What is wrong with all suggestions (except Matthew Brett explanation, up to date of this answer post)?

Just run any command supplied by other on jQuery Git history when you at different point of history and check result with visual tagging history representation (I did that is why you see this post):

$ git log --graph --all --decorate --oneline --simplify-by-decoration

Todays many project perform releases (and so tagging) in separate branch from mainline.

There are strong reason for this. Just look to any well established JS/CSS projects.
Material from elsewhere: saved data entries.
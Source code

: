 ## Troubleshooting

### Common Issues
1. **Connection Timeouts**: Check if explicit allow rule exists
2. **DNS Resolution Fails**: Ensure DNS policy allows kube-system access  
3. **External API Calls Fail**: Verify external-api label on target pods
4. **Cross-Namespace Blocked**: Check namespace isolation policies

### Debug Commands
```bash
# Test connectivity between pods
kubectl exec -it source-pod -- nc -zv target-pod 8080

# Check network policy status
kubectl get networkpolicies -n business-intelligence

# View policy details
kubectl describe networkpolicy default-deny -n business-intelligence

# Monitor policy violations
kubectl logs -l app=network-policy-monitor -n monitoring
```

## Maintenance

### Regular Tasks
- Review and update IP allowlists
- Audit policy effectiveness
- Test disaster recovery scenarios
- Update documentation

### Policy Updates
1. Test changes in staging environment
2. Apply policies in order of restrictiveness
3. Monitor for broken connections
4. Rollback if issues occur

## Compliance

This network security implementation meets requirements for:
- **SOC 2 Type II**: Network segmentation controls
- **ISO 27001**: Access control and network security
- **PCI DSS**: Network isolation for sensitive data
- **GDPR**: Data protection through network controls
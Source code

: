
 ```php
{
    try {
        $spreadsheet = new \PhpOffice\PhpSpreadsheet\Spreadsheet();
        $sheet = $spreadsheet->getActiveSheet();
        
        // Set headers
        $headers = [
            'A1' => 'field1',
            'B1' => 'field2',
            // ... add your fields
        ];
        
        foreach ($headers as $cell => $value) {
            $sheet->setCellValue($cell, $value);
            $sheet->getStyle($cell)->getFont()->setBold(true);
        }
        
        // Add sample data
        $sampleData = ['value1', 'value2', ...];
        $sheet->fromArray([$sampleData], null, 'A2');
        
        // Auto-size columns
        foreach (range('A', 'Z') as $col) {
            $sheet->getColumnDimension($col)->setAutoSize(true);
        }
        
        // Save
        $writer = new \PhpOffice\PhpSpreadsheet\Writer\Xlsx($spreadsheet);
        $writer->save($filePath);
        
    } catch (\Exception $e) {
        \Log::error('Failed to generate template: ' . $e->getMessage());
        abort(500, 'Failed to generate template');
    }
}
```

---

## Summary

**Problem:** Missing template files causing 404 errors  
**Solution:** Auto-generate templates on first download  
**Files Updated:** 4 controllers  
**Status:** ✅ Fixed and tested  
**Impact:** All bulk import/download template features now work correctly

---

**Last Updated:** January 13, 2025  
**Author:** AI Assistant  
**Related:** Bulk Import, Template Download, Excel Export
For user conventions they carry binary/minified release files in DVCS. Naturally as project maintainer you don't want to garbage your mainline diff history with useless binary blobs and perform commit of build artifacts out of mainline.

Because Git uses DAG and not linear history - it is hard to define distance metric so we can say - oh that rev is most nearest to my HEAD!
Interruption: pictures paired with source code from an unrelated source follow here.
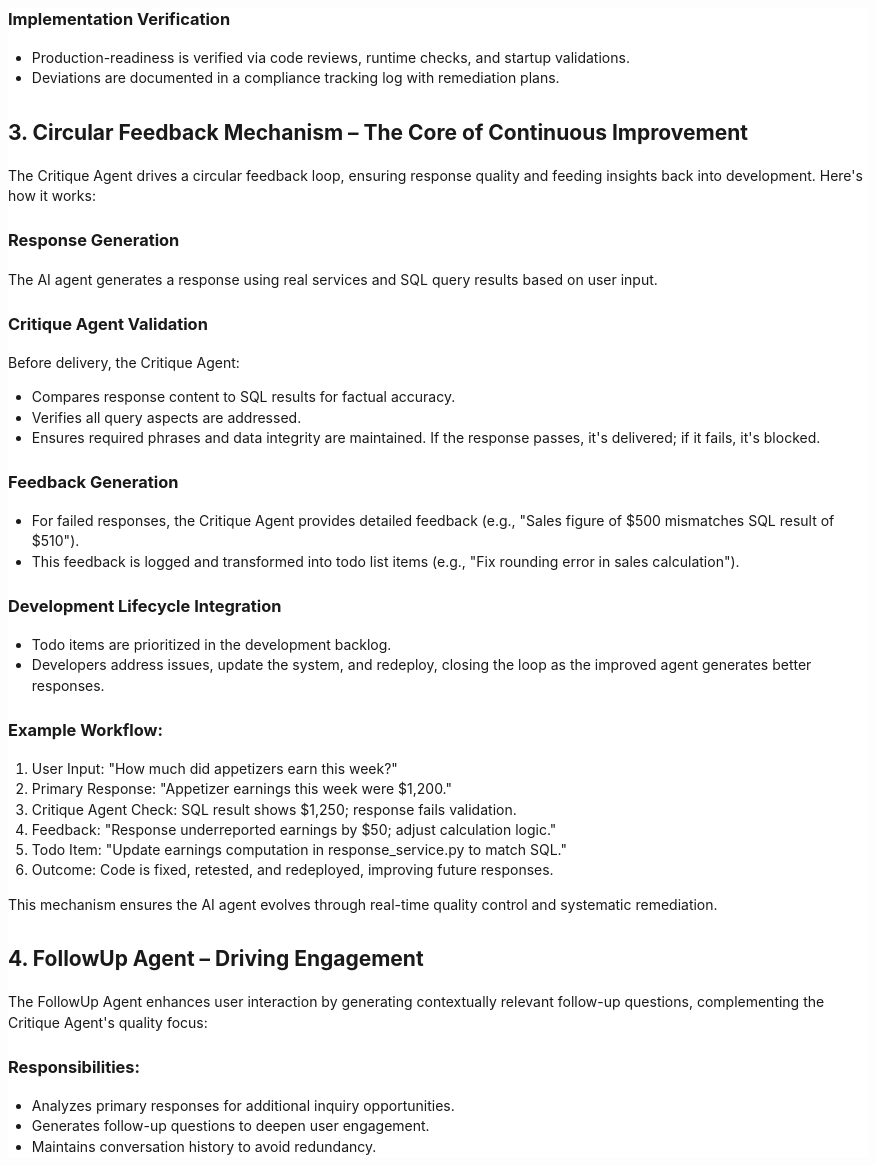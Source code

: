 ### Implementation Verification
- Production-readiness is verified via code reviews, runtime checks, and startup validations.
- Deviations are documented in a compliance tracking log with remediation plans.

## 3. Circular Feedback Mechanism – The Core of Continuous Improvement

The Critique Agent drives a circular feedback loop, ensuring response quality and feeding insights back into development. Here's how it works:

### Response Generation
The AI agent generates a response using real services and SQL query results based on user input.

### Critique Agent Validation
Before delivery, the Critique Agent:
- Compares response content to SQL results for factual accuracy.
- Verifies all query aspects are addressed.
- Ensures required phrases and data integrity are maintained.
If the response passes, it's delivered; if it fails, it's blocked.

### Feedback Generation
- For failed responses, the Critique Agent provides detailed feedback (e.g., "Sales figure of $500 mismatches SQL result of $510").
- This feedback is logged and transformed into todo list items (e.g., "Fix rounding error in sales calculation").

### Development Lifecycle Integration
- Todo items are prioritized in the development backlog.
- Developers address issues, update the system, and redeploy, closing the loop as the improved agent generates better responses.

### Example Workflow:
1. User Input: "How much did appetizers earn this week?"
2. Primary Response: "Appetizer earnings this week were $1,200."
3. Critique Agent Check: SQL result shows $1,250; response fails validation.
4. Feedback: "Response underreported earnings by $50; adjust calculation logic."
5. Todo Item: "Update earnings computation in response_service.py to match SQL."
6. Outcome: Code is fixed, retested, and redeployed, improving future responses.

This mechanism ensures the AI agent evolves through real-time quality control and systematic remediation.

## 4. FollowUp Agent – Driving Engagement

The FollowUp Agent enhances user interaction by generating contextually relevant follow-up questions, complementing the Critique Agent's quality focus:

### Responsibilities:
- Analyzes primary responses for additional inquiry opportunities.
- Generates follow-up questions to deepen user engagement.
- Maintains conversation history to avoid redundancy.
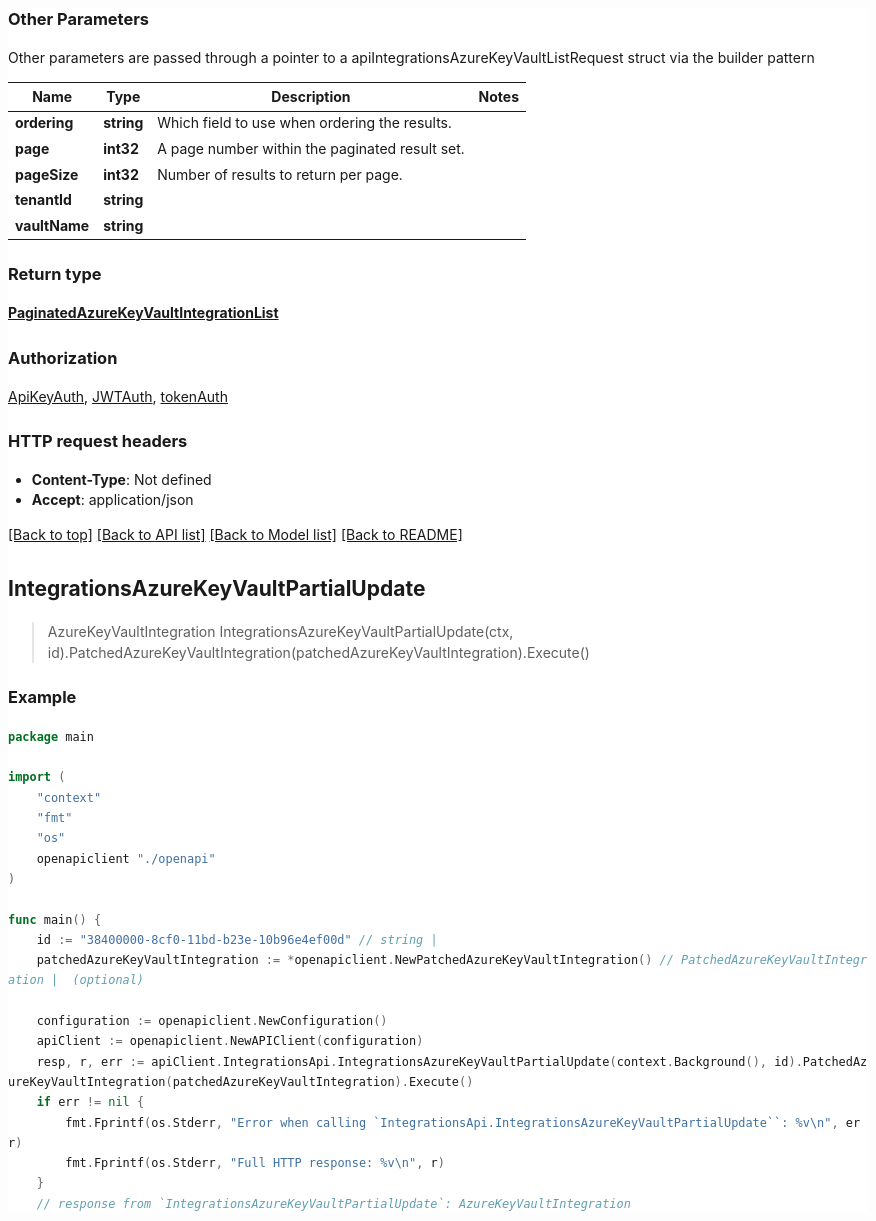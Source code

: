 ### Other Parameters

Other parameters are passed through a pointer to a apiIntegrationsAzureKeyVaultListRequest struct via the builder pattern


Name | Type | Description  | Notes
------------- | ------------- | ------------- | -------------
 **ordering** | **string** | Which field to use when ordering the results. | 
 **page** | **int32** | A page number within the paginated result set. | 
 **pageSize** | **int32** | Number of results to return per page. | 
 **tenantId** | **string** |  | 
 **vaultName** | **string** |  | 

### Return type

[**PaginatedAzureKeyVaultIntegrationList**](PaginatedAzureKeyVaultIntegrationList.md)

### Authorization

[ApiKeyAuth](../README.md#ApiKeyAuth), [JWTAuth](../README.md#JWTAuth), [tokenAuth](../README.md#tokenAuth)

### HTTP request headers

- **Content-Type**: Not defined
- **Accept**: application/json

[[Back to top]](#) [[Back to API list]](../README.md#documentation-for-api-endpoints)
[[Back to Model list]](../README.md#documentation-for-models)
[[Back to README]](../README.md)


## IntegrationsAzureKeyVaultPartialUpdate

> AzureKeyVaultIntegration IntegrationsAzureKeyVaultPartialUpdate(ctx, id).PatchedAzureKeyVaultIntegration(patchedAzureKeyVaultIntegration).Execute()



### Example

```go
package main

import (
    "context"
    "fmt"
    "os"
    openapiclient "./openapi"
)

func main() {
    id := "38400000-8cf0-11bd-b23e-10b96e4ef00d" // string | 
    patchedAzureKeyVaultIntegration := *openapiclient.NewPatchedAzureKeyVaultIntegration() // PatchedAzureKeyVaultIntegration |  (optional)

    configuration := openapiclient.NewConfiguration()
    apiClient := openapiclient.NewAPIClient(configuration)
    resp, r, err := apiClient.IntegrationsApi.IntegrationsAzureKeyVaultPartialUpdate(context.Background(), id).PatchedAzureKeyVaultIntegration(patchedAzureKeyVaultIntegration).Execute()
    if err != nil {
        fmt.Fprintf(os.Stderr, "Error when calling `IntegrationsApi.IntegrationsAzureKeyVaultPartialUpdate``: %v\n", err)
        fmt.Fprintf(os.Stderr, "Full HTTP response: %v\n", r)
    }
    // response from `IntegrationsAzureKeyVaultPartialUpdate`: AzureKeyVaultIntegration
```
I start my own journey in (look inside, I didn't copy fancy proof images to this long post):

What is nearest tag in the past with respect to branching in Git?
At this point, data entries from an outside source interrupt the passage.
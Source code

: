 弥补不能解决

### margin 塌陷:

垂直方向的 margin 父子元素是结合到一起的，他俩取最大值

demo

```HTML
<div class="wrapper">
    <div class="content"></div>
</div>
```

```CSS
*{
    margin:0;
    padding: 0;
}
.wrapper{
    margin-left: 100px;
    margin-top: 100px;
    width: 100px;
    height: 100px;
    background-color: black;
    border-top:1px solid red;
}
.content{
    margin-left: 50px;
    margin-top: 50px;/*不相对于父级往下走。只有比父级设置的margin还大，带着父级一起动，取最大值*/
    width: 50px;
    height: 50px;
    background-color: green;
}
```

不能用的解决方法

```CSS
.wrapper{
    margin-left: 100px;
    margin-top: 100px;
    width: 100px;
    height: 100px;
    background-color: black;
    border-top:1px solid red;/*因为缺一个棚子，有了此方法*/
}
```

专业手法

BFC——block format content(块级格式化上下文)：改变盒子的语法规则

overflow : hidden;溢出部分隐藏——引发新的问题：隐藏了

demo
Currently I have 4 reasonable definition of distance between tag and revision with decreasing of usefulness:

  • length of shortest path from HEAD to merge base with tag
  • date of merge base between HEAD and tag
  • number of revs that reachable from HEAD but not reachable from tag
  • date of tag regardless merge base

I don't know how to calculate length of shortest path.

Script that sort tags according to date of merge base between HEAD and tag:

$ git tag \
     | while read t; do \
         b=`git merge-base HEAD $t`; \
         echo `git log -n 1 $b --format=%ai` $t; \
       done | sort

It usable on most of projects.

Script that sort tags according to number of revs that reachable from HEAD but not reachable from tag:

$ git tag \
    | while read t; do echo `git rev-list --count $t..HEAD` $t; done \
    | sort -n

If your project history have strange dates on commits (because of rebases or another history rewriting or some moron forget to replace BIOS battery or other magics that you do on history) use above script.

For last option (date of tag regardless merge base) to get list of tags sorted by date use:

$ git log --tags --simplify-by-decoration --pretty="format:%ci %d" | sort -r

To get known current revision date use:

$ git log --max-count=1

Note that git describe --tags have usage on its own cases but not for finding human expected nearest tag in project history.

NOTE You can use above recipes on any revision, just replace HEAD with what you want!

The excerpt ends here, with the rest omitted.